> _Stored dataset items_:
-------
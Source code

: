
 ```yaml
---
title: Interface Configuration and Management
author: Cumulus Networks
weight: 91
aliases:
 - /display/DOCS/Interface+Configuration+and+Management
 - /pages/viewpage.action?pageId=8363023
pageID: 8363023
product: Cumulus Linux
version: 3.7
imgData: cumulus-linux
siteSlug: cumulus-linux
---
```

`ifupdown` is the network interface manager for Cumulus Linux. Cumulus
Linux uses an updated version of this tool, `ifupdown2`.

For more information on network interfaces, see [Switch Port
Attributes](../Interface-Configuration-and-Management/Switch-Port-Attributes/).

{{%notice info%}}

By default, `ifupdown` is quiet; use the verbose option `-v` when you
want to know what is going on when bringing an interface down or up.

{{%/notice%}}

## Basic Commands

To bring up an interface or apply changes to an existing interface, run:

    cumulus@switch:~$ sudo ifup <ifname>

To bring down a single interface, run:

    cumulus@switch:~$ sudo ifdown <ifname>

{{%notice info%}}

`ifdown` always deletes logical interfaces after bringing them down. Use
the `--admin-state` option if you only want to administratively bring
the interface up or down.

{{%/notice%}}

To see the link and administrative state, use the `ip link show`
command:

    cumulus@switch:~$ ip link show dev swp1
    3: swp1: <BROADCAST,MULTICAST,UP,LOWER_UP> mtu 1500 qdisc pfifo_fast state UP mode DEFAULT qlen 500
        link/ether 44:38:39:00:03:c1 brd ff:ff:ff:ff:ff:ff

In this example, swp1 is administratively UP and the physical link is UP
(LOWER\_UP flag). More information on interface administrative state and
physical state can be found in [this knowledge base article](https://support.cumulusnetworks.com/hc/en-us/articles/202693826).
-------
> _What to do_: The required output is the stretch of entries above from the line containing "For more information" through the line containing "(LOWER\_UP flag). More", reproduced exactly.

> _Answer for this exercise_:
For more information on network interfaces, see [Switch Port
Attributes](../Interface-Configuration-and-Management/Switch-Port-Attributes/).

{{%notice info%}}

By default, `ifupdown` is quiet; use the verbose option `-v` when you
want to know what is going on when bringing an interface down or up.

{{%/notice%}}

## Basic Commands

To bring up an interface or apply changes to an existing interface, run:

    cumulus@switch:~$ sudo ifup <ifname>

To bring down a single interface, run:

    cumulus@switch:~$ sudo ifdown <ifname>

{{%notice info%}}

`ifdown` always deletes logical interfaces after bringing them down. Use
the `--admin-state` option if you only want to administratively bring
the interface up or down.

{{%/notice%}}

To see the link and administrative state, use the `ip link show`
command:

    cumulus@switch:~$ ip link show dev swp1
    3: swp1: <BROADCAST,MULTICAST,UP,LOWER_UP> mtu 1500 qdisc pfifo_fast state UP mode DEFAULT qlen 500
        link/ether 44:38:39:00:03:c1 brd ff:ff:ff:ff:ff:ff

In this example, swp1 is administratively UP and the physical link is UP
(LOWER\_UP flag). More information on interface administrative state and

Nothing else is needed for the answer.